6
votes

Non-cryptographic hashes such as MurmurHash3 and xxHash are almost exclusively designed for hash tables, but they appear to function comparably (and even favorably) to CRC-32, Adler-32 and Fletcher-32. Non-crypto hashes are often faster than CRC-32 and produce more "random" output similar to slow cryptographic hashes (MD5, SHA). Despite this, I only ever see CRC-32 or MD5 recommended for data integrity/checksum purposes.

In the table below, I tested 32-bit checksum/CRC/hash functions to determine how well they detect small differences in data:

Table

The results in each cell means: A) number of collisions found, and B) minimum and maximum probability that any of the 32 output bits are set to 1. To pass test B, the max and min should be as close as possible to 50. Anything under 45 or over 55 indicates bias.

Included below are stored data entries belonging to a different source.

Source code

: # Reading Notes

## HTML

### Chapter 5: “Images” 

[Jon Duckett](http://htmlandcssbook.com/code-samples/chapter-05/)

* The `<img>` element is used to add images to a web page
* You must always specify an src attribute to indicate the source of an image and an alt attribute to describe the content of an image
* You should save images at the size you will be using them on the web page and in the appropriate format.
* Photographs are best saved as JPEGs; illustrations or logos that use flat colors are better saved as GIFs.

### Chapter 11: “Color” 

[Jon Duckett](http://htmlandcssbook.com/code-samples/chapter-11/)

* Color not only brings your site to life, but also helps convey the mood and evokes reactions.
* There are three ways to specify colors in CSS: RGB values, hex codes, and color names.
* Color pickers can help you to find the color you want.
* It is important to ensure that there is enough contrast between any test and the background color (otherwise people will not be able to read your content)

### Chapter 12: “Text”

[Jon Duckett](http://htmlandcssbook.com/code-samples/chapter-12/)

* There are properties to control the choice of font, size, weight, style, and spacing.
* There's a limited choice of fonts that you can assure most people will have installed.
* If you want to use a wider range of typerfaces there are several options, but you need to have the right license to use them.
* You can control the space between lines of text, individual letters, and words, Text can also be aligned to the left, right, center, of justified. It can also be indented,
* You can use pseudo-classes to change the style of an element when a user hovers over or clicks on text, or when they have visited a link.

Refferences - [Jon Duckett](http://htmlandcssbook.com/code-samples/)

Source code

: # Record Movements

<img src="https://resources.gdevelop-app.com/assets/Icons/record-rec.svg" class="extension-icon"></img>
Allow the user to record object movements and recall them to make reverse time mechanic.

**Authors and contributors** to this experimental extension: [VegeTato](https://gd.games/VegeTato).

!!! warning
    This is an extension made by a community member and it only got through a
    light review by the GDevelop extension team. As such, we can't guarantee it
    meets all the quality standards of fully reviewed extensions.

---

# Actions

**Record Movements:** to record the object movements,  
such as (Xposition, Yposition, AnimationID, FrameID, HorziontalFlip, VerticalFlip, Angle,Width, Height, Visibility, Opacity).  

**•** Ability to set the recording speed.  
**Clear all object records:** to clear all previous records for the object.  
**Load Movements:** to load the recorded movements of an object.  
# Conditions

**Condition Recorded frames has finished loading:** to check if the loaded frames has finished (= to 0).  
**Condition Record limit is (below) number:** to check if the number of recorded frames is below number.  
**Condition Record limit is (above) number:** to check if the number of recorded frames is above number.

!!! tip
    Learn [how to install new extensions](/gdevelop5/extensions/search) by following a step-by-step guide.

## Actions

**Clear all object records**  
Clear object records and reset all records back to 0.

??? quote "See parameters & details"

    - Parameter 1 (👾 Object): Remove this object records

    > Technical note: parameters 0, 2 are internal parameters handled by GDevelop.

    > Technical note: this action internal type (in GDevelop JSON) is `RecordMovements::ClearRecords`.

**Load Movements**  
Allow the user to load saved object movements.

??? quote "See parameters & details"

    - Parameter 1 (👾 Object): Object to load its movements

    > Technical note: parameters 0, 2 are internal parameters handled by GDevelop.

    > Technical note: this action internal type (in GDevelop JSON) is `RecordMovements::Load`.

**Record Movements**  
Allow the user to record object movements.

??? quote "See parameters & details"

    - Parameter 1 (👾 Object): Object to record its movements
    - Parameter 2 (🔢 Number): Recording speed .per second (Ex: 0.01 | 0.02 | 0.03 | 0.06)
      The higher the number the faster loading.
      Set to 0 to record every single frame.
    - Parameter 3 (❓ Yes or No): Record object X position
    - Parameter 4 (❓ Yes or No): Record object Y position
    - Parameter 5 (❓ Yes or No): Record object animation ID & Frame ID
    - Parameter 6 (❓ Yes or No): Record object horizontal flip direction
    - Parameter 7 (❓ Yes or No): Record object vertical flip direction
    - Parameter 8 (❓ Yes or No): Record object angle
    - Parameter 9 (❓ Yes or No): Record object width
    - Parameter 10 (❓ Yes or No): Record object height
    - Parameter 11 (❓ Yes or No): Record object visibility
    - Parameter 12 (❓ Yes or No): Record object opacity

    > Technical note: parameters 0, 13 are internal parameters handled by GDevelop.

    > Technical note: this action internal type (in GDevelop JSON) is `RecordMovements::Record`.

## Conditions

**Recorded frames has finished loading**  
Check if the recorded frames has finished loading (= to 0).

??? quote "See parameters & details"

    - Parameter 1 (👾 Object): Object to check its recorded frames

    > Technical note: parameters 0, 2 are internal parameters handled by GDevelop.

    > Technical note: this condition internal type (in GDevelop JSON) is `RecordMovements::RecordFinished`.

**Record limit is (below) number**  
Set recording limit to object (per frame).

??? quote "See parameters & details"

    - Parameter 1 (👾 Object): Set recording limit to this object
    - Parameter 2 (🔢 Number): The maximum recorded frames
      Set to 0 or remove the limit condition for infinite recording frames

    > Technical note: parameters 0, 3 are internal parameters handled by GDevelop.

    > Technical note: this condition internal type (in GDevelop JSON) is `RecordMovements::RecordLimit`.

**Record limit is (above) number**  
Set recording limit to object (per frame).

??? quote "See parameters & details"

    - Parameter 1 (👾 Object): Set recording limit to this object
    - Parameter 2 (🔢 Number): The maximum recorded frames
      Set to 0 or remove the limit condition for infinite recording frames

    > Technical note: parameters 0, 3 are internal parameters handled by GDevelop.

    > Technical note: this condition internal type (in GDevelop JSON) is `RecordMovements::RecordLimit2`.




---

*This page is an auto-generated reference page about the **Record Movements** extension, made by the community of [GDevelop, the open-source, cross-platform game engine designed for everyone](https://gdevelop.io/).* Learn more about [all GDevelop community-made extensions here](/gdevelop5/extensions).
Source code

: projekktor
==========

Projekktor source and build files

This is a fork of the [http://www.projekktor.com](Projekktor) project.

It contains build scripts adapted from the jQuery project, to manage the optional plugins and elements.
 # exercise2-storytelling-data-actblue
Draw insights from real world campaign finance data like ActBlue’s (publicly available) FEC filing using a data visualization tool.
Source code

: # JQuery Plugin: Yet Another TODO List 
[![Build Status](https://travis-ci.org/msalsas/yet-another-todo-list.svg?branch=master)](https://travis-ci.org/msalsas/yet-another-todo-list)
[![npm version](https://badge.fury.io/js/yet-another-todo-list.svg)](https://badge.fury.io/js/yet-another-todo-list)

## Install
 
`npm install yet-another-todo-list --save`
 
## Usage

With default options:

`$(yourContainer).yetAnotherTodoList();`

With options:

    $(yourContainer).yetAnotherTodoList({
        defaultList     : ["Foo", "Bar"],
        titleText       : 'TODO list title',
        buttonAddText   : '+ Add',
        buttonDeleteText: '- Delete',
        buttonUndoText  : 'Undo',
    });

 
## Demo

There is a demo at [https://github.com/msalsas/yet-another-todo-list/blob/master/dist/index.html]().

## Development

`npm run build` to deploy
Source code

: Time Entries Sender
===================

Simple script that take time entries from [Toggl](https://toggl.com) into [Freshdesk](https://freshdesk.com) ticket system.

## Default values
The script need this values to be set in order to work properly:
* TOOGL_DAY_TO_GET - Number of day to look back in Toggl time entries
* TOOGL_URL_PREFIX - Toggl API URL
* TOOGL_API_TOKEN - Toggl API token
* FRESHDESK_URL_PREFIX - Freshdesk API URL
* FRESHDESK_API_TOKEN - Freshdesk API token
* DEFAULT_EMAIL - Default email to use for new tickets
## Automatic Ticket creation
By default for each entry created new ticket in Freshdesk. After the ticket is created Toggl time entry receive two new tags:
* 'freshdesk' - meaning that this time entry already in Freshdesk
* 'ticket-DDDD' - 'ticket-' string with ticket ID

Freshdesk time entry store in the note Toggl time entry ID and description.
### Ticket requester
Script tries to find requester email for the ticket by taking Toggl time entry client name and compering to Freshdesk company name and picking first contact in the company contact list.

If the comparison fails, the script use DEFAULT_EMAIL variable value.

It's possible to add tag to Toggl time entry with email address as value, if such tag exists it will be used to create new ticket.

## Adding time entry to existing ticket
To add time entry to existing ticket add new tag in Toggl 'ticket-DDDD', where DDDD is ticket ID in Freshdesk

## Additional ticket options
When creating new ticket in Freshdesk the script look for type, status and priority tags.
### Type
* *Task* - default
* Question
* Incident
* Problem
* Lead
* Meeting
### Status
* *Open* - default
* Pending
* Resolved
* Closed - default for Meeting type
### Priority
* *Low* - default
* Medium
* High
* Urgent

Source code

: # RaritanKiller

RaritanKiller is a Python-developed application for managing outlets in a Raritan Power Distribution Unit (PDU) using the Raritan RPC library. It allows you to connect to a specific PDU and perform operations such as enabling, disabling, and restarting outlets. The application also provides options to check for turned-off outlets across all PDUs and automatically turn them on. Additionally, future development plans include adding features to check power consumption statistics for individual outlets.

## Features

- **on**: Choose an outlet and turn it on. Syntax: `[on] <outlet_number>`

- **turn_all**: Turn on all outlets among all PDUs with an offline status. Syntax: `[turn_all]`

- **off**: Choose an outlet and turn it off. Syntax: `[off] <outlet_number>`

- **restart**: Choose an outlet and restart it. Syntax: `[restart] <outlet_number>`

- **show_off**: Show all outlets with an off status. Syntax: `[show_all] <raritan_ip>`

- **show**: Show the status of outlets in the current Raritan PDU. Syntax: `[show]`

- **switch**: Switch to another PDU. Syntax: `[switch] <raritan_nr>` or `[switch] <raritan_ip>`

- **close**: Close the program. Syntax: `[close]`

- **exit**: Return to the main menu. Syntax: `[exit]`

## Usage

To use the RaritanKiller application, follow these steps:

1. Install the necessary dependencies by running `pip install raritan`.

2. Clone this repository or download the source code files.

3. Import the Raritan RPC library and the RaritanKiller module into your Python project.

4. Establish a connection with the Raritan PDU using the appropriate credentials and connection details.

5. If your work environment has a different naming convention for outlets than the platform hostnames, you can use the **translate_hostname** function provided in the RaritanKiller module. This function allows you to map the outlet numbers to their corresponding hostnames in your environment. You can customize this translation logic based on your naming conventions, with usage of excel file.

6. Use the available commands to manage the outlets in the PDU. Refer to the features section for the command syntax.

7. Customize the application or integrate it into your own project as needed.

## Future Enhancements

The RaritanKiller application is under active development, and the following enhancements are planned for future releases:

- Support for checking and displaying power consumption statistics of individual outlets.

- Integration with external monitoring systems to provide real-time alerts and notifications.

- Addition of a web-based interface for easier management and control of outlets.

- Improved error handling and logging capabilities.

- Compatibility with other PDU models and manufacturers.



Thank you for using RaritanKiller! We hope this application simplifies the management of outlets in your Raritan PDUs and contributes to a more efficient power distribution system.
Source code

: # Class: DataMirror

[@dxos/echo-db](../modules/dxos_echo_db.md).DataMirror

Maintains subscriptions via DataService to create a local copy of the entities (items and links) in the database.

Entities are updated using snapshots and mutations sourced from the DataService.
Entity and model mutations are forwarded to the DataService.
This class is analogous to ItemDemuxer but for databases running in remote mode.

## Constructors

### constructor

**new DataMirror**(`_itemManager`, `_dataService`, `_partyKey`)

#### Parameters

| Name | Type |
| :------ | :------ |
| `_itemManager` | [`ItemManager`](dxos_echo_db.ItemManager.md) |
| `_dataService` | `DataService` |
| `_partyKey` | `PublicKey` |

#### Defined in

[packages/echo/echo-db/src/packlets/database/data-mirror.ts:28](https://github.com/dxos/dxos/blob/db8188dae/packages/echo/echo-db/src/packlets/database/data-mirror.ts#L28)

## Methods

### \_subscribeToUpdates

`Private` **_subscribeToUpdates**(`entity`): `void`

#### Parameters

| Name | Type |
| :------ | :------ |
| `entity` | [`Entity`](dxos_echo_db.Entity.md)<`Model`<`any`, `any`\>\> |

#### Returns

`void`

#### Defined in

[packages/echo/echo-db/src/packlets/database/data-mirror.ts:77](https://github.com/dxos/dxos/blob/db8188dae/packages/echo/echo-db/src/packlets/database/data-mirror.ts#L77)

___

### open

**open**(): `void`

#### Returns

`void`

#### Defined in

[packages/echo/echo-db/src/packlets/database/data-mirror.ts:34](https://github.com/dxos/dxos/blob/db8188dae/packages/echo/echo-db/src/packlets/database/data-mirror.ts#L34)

Looking at the table, MurmurHash3 and Jenkins lookup2 compare favorably to CRC-32 (which actually fails one test). They are also well-distributed. DJB2 and FNV1a pass collision tests but aren't well distributed. Fletcher32 and Adler32 struggle with the NullBytes and 8RandBytes tests.

So then my question is, compared to other checksums, how suitable are 'non-cryptographic hashes' for detecting errors or differences in files? Is there any reason a CRC-32/Adler-32/CRC-64 might outperform any decent 32-bit/64-bit hash?

1
For error detection, you want a high likelihood that flipping any bit in the input produces a different output. Ideally, you want comparably high likelihood for combinations of two or more bit flips. The tests you've performed do not seem to address that. The per-bit probability of that bit being 1 in the result ignores the possibility of correlations.John Bollinger
Concerning "can't we design anything better/faster?" is simphash() faster?chux - Reinstate Monica
For example, consider this algorithm: (1) set the result to zero; (2) for each byte of input, if the parity of the most-significant bit is the same as the parity of the byte's position in the input, then flip all the bits of the result. If I understand the tests correctly, that will produce near-ideal results in all of them (and it could be made very fast!), but it would be extremely ineffective for error detection.John Bollinger
Your Bytes1to255 test tickles a particular property of a CRC whose register is initialized to all 1's and is then fed all 1's, i.e. your sequence of 255's. The collisions you count are not representative of the average behavior of the CRC. The 254 collisions occur after only five bytes (you don't need to go out to 72 to see them). All of the collisions are of the form CRC(3*255+n) == CRC(4*255+~n), where by "*" I mean repeat that many, and by "+" I mean concatenate. "~" means bit-wise inverse.Mark Adler

1 Answers

3
votes

Is there any reason this function would be inferior to CRC-32 or Adler-32 for detecting errors in data?

Yes, for certain kinds of error characteristics. A CRC can be designed to very effectively detect small numbers of bit errors in a packet, as you might expect on an actual communications or storage channel. That's what it's designed for.

For large numbers of errors, any 32-bit check that fills the 32 bits and does a reasonably good job of being sensitive to all of the bits of the packet will work about as well as any other. So your's would be as good as a CRC-32, and a smidge better than an Adler-32. (The Adler-32 deliberately does not use all possible 32-bit values, so has a slightly higher false positive rate than 32-bit checks that use all possible values.)

By the way, looking a little more at your algorithm, it does not distribute over all 32-bit values until you have many bytes of input. So your check would not be as good as any other 32-bit check on a large number of errors until you have covered the possible 32-bit values of the check.